SÃO PAULO - Após 15 anos, a Secretaria de Segurança Pública (SSP) alterou os limites territoriais de atuação da Polícia Civil e da Polícia Militar em São Paulo. Agora, passa a ser permitido que um distrito policial abranja mais de uma companhia e que uma companhia abranja mais de um distrito policial. Oficialmente, a relação anterior era de um para um: modelo, segundo especialistas ouvidos pelo Estado, considerado mais próximo do ideal.
Desde 2000, o planejamento policial passou a ser feito com base em uma divisão "espelhada" dos territórios, segundo a qual uma região deveria ter apenas um responsável da PM, o capitão da companhia, e um da Civil, o delegado. O objetivo era facilitar o planejamento entre as duas polícias, além de identificar mais facilmente quem responde pela área em que determinado crime aconteceu.
Ao longo dos anos, no entanto, as áreas coincidentes passaram a não funcionar tão bem na prática. "Unidades foram criadas, extintas ou fundidas no âmbito das polícias, o que fez com que o espelhamento destas unidades precisasse ser readequado", afirma a pasta, em nota. Por isso, diz a SSP, foi preciso readequar as áreas de atuação na capital, na Grande São Paulo e no interior. As alterações já foram publicadas no Diário Oficial.

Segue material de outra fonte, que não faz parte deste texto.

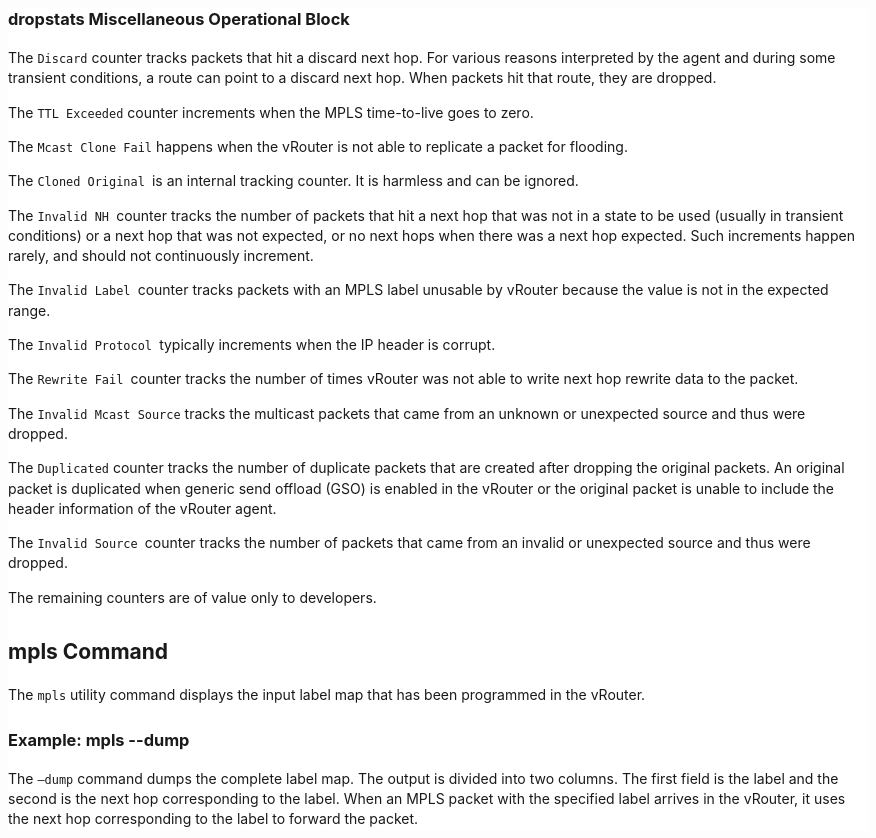 ### dropstats Miscellaneous Operational Block

The `Discard` counter tracks packets that hit a discard next hop. For
various reasons interpreted by the agent and during some transient
conditions, a route can point to a discard next hop. When packets hit
that route, they are dropped.

The `TTL Exceeded` counter increments when the MPLS time-to-live goes to
zero.

The `Mcast Clone Fail` happens when the vRouter is not able to replicate
a packet for flooding.

The `Cloned Original `is an internal tracking counter. It is harmless
and can be ignored.

The `Invalid NH `counter tracks the number of packets that hit a next
hop that was not in a state to be used (usually in transient conditions)
or a next hop that was not expected, or no next hops when there was a
next hop expected. Such increments happen rarely, and should not
continuously increment.

The `Invalid Label `counter tracks packets with an MPLS label unusable
by vRouter because the value is not in the expected range.

The `Invalid Protocol `​typically increments when the IP header is
corrupt.

The `Rewrite Fail `counter tracks the number of times vRouter was not
able to write next hop rewrite data to the packet.

The `Invalid Mcast Source` tracks the multicast packets that came from
an unknown or unexpected source and thus were dropped.

The `Duplicated` counter tracks the number of duplicate packets that are
created after dropping the original packets. An original packet is
duplicated when generic send offload (GSO) is enabled in the vRouter or
the original packet is unable to include the header information of the
vRouter agent.

The `Invalid Source `counter tracks the number of packets that came from
an invalid or unexpected source and thus were dropped.

The remaining counters are of value only to developers.

</div>

## mpls Command

The `mpls` utility command displays the input label map that has been
programmed in the vRouter.

<div id="jd0e850" class="example" dir="ltr">

### Example: mpls --dump

The `—dump` command dumps the complete label map. The output is divided
into two columns. The first field is the label and the second is the
next hop corresponding to the label. When an MPLS packet with the
specified label arrives in the vRouter, it uses the next hop
corresponding to the label to forward the packet.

Especialistas defendem que o modelo de segurança mais eficiente deve limitar o número de responsáveis em cada área. "O modelo anterior estava dentro do satisfatório - não era nem bom nem ruim. Ter mais de um responsável é um problema", afirma Guaracy Mingardi, especialista em segurança pública. "Foi uma briga muito grande fazer os territórios coincidirem. Cada vez que muda demora muito para readaptar."
Para o coronel da reserva José Vicente da Silva Filho, as mudanças podem significar um "aperfeiçoamento" por causa das diferenças de organização entre a PM e a Civil, adquiridas com o tempo. "O que vai acontecer é um capitão precisar planejar com mais de um delegado, ou o contrário", diz. "Já o que não pode acontecer é ter três responsáveis por uma mesma área", afirma.
Segundo explica o especialista, o mais indicado é que cada distrito policial corresponda a uma região de 100 mil habitantes, a ser compartilhada com uma companhia da PM.
"Ganhos maiores  viriam com uma reengenharia da Polícia Civil, com o fechamento de distritos ociosos e ajustes em delegacias seccionais", afirma o coronel. "O problema é que fechar uma delegacia tem um custo político muito alto. O cidadão fica com a impressão de que o Estado está conspirando contra a segurança dele."